When a company pools funds from investors in order to buy a variety of securities, the fund is known as a mutual fund. The mutual fund company issues units of the fund and sells it to the public. The cost of the fund depends on how many units are bought. Usually the payment of the number of units is done over a fixed period of intervals. Investing in mutual funds is one of the safest options for an investor. It is preferred sometimes over directly investing in the stock market. A mutual fund is usually spread out over a variety of companies and industries, which is why it is safer. If one company tanks, then not all is lost. Another one may rise in value and offset the loss.
A mutual fund that invests primarily in stock is known as an equity mutual fund. Equity funds are of various types depending upon the company invested in and the style of investment. The term market capitalisation is used to classify the company invested in. The short form, market cap, can also be used. This means the value of the shares issued by a company that has gone public in the share market. This value is arrived at by multiplying the number of shares outstanding with the price of a share. This offers the public estimation of a company. Market capitalisation then is divided into several types. The three main divisions are small cap, mid cap and large cap. A small cap is usually a start-up which means it has room for growth. It is perceived as a get-rich-quick option but it is also risky. Large cap stocks belong to large, well-established companies. They are considered safe since they have been in the market for a while and have grown with it. Consequently they will continue to grow.
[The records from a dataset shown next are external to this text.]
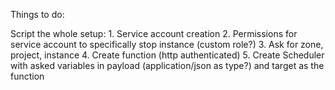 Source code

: Things to do:

Script the whole setup:
    1. Service account creation
    2. Permissions for service account to specifically stop instance (custom role?)
    3. Ask for zone, project, instance
    4. Create function (http authenticated)
    5. Create Scheduler with asked variables in payload (application/json as type?) and target as the function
Mid cap funds fall in between these two. They usually are the stock of mid range companies, riskier than large cap stock and safer than small cap stock. A mid cap company has basically survived the initial teething issues a new company has undergone and is slowly able to establish itself in the market. Unfortunately, market forces are still strong enough to change its directions so the risk factor is present. The advantage of a mid cap fund is that it still has room for growth and the dividends yielded can be higher in a shorter amount of time as opposed to a large cap. Therefore it is a good middle ground for medium risk as well as high returns.